Hunting PLC on Thursday said ongoing restructuring has disrupted trading, leading to a lower anticipated annual outturn.

The London-based supplier of equipment to the oil and gas industry now expects 2025 earnings before interest, tax, depreciation and amortisation at the lower end of its prior guidance range of $135 million to $145 million, thought still up from $126.3 million in 2024.

But analysts at Jefferies pointed out that, with consensus at $137 million, ‘much of that seems already captured and speaking to the company, improvement year-on-year into 2026 remains the expectation.’

As a result, shares in Hunting rose 3.2% to 340.50 pence each in London on Thursday.

Hunting said Ebtda rose 15% year-on-year to $100.5 million in the first nine months of 2025, with an Ebitda margin of 13% recorded.

The Hunting Titan division is trading in line with expectations and well ahead of the same period in 2024 as improvements to financial performance are delivered, the company said, while the North America operating segment is performing ‘marginally’ ahead of expectations.

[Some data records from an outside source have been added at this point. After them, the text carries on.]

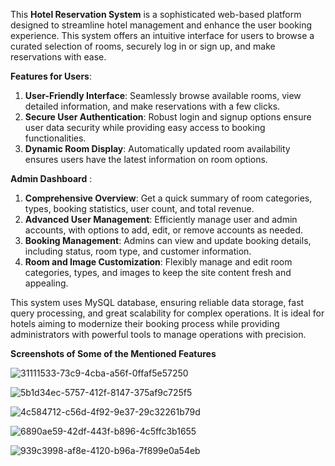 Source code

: This **Hotel Reservation System** is a sophisticated web-based platform designed to streamline hotel management and enhance the user booking experience. 
This system offers an intuitive interface for users to browse a curated selection of rooms, securely log in or sign up, and make reservations with ease.

**Features for Users**:

1) **User-Friendly Interface**: Seamlessly browse available rooms, view detailed information, and make reservations with a few clicks.
2) **Secure User Authentication**: Robust login and signup options ensure user data security while providing easy access to booking functionalities.
3) **Dynamic Room Display**: Automatically updated room availability ensures users have the latest information on room options.

**Admin Dashboard** :

1) **Comprehensive Overview**: Get a quick summary of room categories, types, booking statistics, user count, and total revenue.
2) **Advanced User Management**: Efficiently manage user and admin accounts, with options to add, edit, or remove accounts as needed.
3) **Booking Management**: Admins can view and update booking details, including status, room type, and customer information.
4) **Room and Image Customization**: Flexibly manage and edit room categories, types, and images to keep the site content fresh and appealing.

This system uses MySQL database, ensuring reliable data storage, fast query processing, and great scalability for complex operations.
It is ideal for hotels aiming to modernize their booking process while providing administrators with powerful tools to manage operations with precision.

**Screenshots of Some of the Mentioned Features**

![31111533-73c9-4cba-a56f-0ffaf5e57250](https://github.com/user-attachments/assets/cbd8e0d1-5eb1-4123-801a-2a9960934815)

![5b1d34ec-5757-412f-8147-375af9c725f5](https://github.com/user-attachments/assets/f822201e-0556-44fb-94ad-f45ef61d5bad)

![4c584712-c56d-4f92-9e37-29c32261b79d](https://github.com/user-attachments/assets/2b3aaf99-8bcf-426f-82b9-51ce3874e9b9)

![6890ae59-42df-443f-b896-4c5ffc3b1655](https://github.com/user-attachments/assets/517ba1d9-48de-4b1c-85fc-69859b61e4e1)

![939c3998-af8e-4120-b96a-7f899e0a54eb](https://github.com/user-attachments/assets/cdda8819-e66d-4568-8f91-9eef79f1e718)










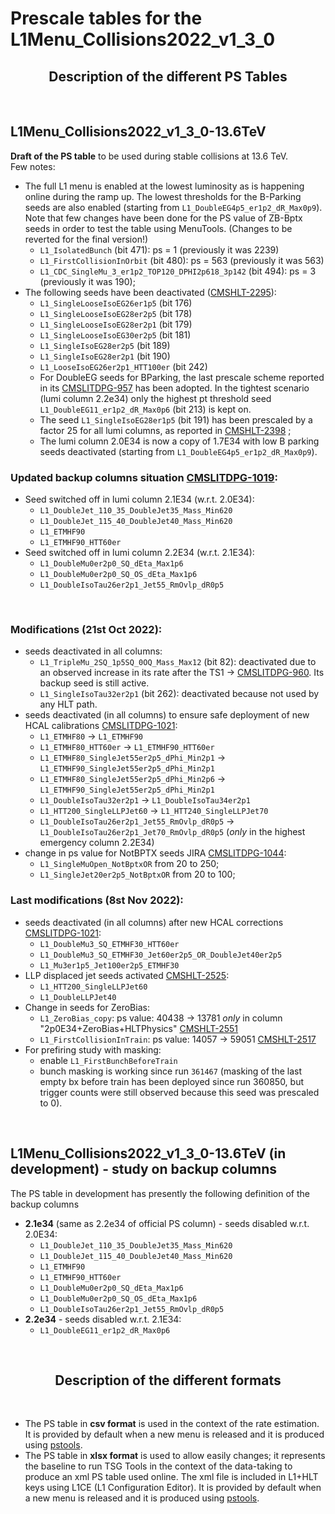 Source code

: # Prescale tables for the L1Menu_Collisions2022_v1_3_0

<h2 align="center">
Description of the different PS Tables
</h2>
<br/>


## L1Menu_Collisions2022_v1_3_0-13.6TeV
**Draft of the PS table** to be used during stable collisions at 13.6 TeV. 
<br/>
Few notes:
- The full L1 menu is enabled at the lowest luminosity as is happening online during the ramp up. The lowest thresholds for the B-Parking seeds are also enabled (starting from `L1_DoubleEG4p5_er1p2_dR_Max0p9`). Note that few changes have been done for the PS value of ZB-Bptx seeds in order to test the table using MenuTools. (Changes to be reverted for the final version!)
    - `L1_IsolatedBunch` (bit 471): ps = 1 (previously it was 2239)
    - `L1_FirstCollisionInOrbit` (bit 480): ps = 563 (previously it was 563)
    - `L1_CDC_SingleMu_3_er1p2_TOP120_DPHI2p618_3p142` (bit 494): ps = 3 (previously it was 190);
- The following seeds have been deactivated ([CMSHLT-2295](https://its.cern.ch/jira/browse/CMSHLT-2295)):
    - `L1_SingleLooseIsoEG26er1p5` (bit 176)
    - `L1_SingleLooseIsoEG28er2p5` (bit 178)
    - `L1_SingleLooseIsoEG28er2p1` (bit 179)
    - `L1_SingleLooseIsoEG30er2p5` (bit 181)
    - `L1_SingleIsoEG28er2p5` (bit 189)
    - `L1_SingleIsoEG28er2p1` (bit 190)
    - `L1_LooseIsoEG26er2p1_HTT100er` (bit 242)    
    - For DoubleEG seeds for BParking, the last prescale scheme reported in its [CMSLITDPG-957](https://its.cern.ch/jira/browse/CMSLITDPG-957) has been adopted. In the tightest scenario (lumi column 2.2e34) only the highest pt threshold seed `L1_DoubleEG11_er1p2_dR_Max0p6` (bit 213) is kept on.
    - The seed `L1_SingleIsoEG28er1p5` (bit 191) has been prescaled by a factor 25 for all lumi columns, as reported in [CMSHLT-2398](https://its.cern.ch/jira/browse/CMSHLT-2398) ;
    - The lumi column 2.0E34 is now a copy of 1.7E34 with low B parking seeds deactivated (starting from `L1_DoubleEG4p5_er1p2_dR_Max0p9`).

### Updated backup columns situation [CMSLITDPG-1019](https://its.cern.ch/jira/browse/CMSLITDPG-1019):
- Seed switched off in lumi column 2.1E34 (w.r.t. 2.0E34):
    - `L1_DoubleJet_110_35_DoubleJet35_Mass_Min620`
    - `L1_DoubleJet_115_40_DoubleJet40_Mass_Min620`
    - `L1_ETMHF90`
    - `L1_ETMHF90_HTT60er`
- Seed switched off in lumi column 2.2E34 (w.r.t. 2.1E34):
    - `L1_DoubleMu0er2p0_SQ_dEta_Max1p6`
    - `L1_DoubleMu0er2p0_SQ_OS_dEta_Max1p6`
    - `L1_DoubleIsoTau26er2p1_Jet55_RmOvlp_dR0p5`
<br/> 

### Modifications (21st Oct 2022):
- seeds deactivated in all columns:
    - `L1_TripleMu_2SQ_1p5SQ_0OQ_Mass_Max12` (bit 82): deactivated due to an observed increase in its rate after the TS1 &rarr; [CMSLITDPG-960](https://its.cern.ch/jira/browse/CMSLITDPG-960). Its backup seed is still active.
    - `L1_SingleIsoTau32er2p1` (bit 262): deactivated because not used by any HLT path.
- seeds deactivated (in all columns) to ensure safe deployment of new HCAL calibrations [CMSLITDPG-1021](https://its.cern.ch/jira/browse/CMSLITDPG-1021):
    - `L1_ETMHF80` &rarr; `L1_ETMHF90` 
    - `L1_ETMHF80_HTT60er` &rarr; `L1_ETMHF90_HTT60er`
    - `L1_ETMHF80_SingleJet55er2p5_dPhi_Min2p1` &rarr; `L1_ETMHF90_SingleJet55er2p5_dPhi_Min2p1`
    - `L1_ETMHF80_SingleJet55er2p5_dPhi_Min2p6` &rarr; `L1_ETMHF90_SingleJet55er2p5_dPhi_Min2p1`
    - `L1_DoubleIsoTau32er2p1` &rarr; `L1_DoubleIsoTau34er2p1`
    - `L1_HTT200_SingleLLPJet60` &rarr; `L1_HTT240_SingleLLPJet70`
    - `L1_DoubleIsoTau26er2p1_Jet55_RmOvlp_dR0p5` &rarr; `L1_DoubleIsoTau26er2p1_Jet70_RmOvlp_dR0p5` (_only_ in the highest emergency column 2.2E34)
- change in ps value for NotBPTX seeds JIRA [CMSLITDPG-1044](https://its.cern.ch/jira/browse/CMSLITDPG-1044):
    - `L1_SingleMuOpen_NotBptxOR` from 20 to 250; 
    - `L1_SingleJet20er2p5_NotBptxOR` from 20 to 100; 
    
### Last modifications (8st Nov 2022):
- seeds deactivated (in all columns) after new HCAL corrections [CMSLITDPG-1021](https://its.cern.ch/jira/browse/CMSLITDPG-1021):  
    - `L1_DoubleMu3_SQ_ETMHF30_HTT60er`
	- `L1_DoubleMu3_SQ_ETMHF30_Jet60er2p5_OR_DoubleJet40er2p5`
	- `L1_Mu3er1p5_Jet100er2p5_ETMHF30`
- LLP displaced jet seeds activated [CMSHLT-2525](https://its.cern.ch/jira/browse/CMSHLT-2525):   
    - `L1_HTT200_SingleLLPJet60`
    - `L1_DoubleLLPJet40`
- Change in seeds for ZeroBias:   
    - `L1_ZeroBias_copy`: ps value: 40438 &rarr; 13781 _only_ in column "2p0E34+ZeroBias+HLTPhysics" [CMSHLT-2551](https://its.cern.ch/jira/browse/CMSHLT-2551)
    - `L1_FirstCollisionInTrain`: ps value: 14057 &rarr; 59051 [CMSHLT-2517](https://its.cern.ch/jira/browse/CMSHLT-2517)
- For prefiring study with masking:
    - enable `L1_FirstBunchBeforeTrain`
    - bunch masking is working since run `361467` (masking of the last empty bx before train has been deployed since run 360850, but trigger counts were still observed because this seed was prescaled to 0).
<br/> 

 
## L1Menu_Collisions2022_v1_3_0-13.6TeV (in development) - study on backup columns
The PS table in development has presently the following definition of the backup columns
- **2.1e34** (same as 2.2e34 of official PS column) - seeds disabled w.r.t. 2.0E34:
    - `L1_DoubleJet_110_35_DoubleJet35_Mass_Min620`
    - `L1_DoubleJet_115_40_DoubleJet40_Mass_Min620`
    - `L1_ETMHF90`
    - `L1_ETMHF90_HTT60er`
    - `L1_DoubleMu0er2p0_SQ_dEta_Max1p6`
    - `L1_DoubleMu0er2p0_SQ_OS_dEta_Max1p6`
    - `L1_DoubleIsoTau26er2p1_Jet55_RmOvlp_dR0p5`
- **2.2e34** - seeds disabled w.r.t. 2.1E34:
    - `L1_DoubleEG11_er1p2_dR_Max0p6`
<br/>   

<h2 align="center">
Description of the different formats
</h2>
<br/>   

- The PS table in **csv format** is used in the context of the rate estimation. It is provided by default when a new menu is released and it is produced using [pstools](https://github.com/cms-l1-dpg/L1MenuTools/tree/master/pstools). 
- The PS table in **xlsx format** is used to allow easily changes; it represents the baseline to run TSG Tools in the context of the data-taking to produce an xml PS table used online. The xml file is included in L1+HLT keys using L1CE (L1 Configuration Editor). It is provided by default when a new menu is released and it is produced using [pstools](https://github.com/cms-l1-dpg/L1MenuTools/tree/master/pstools).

Subsea trading is in line with expectations in the year-to-date, with a robust market outlook to 2028, while Asia Pacific is also trading in line with expectations.

Restructuring in Europe, Middle East & Africa continues with management on track to deliver annualised cost savings of $11 million by June 2026.

But Hunting said the restructuring has disrupted trading to certain businesses within the region, leading to the lower expected group result.

In August, Hunting said it was relocating its Fordoun oil country tubular goods facility in Scotland as part of the restructuring announced earlier in the year.

In January, the firm said that a facility consolidation and cost reduction plan was required to restore profitability to the EMEA region, focusing future investment and capital into growth regions including the Middle East and Africa.

It said rationalisation of the group’s European operating footprint was required to ensure long-term profitable operations.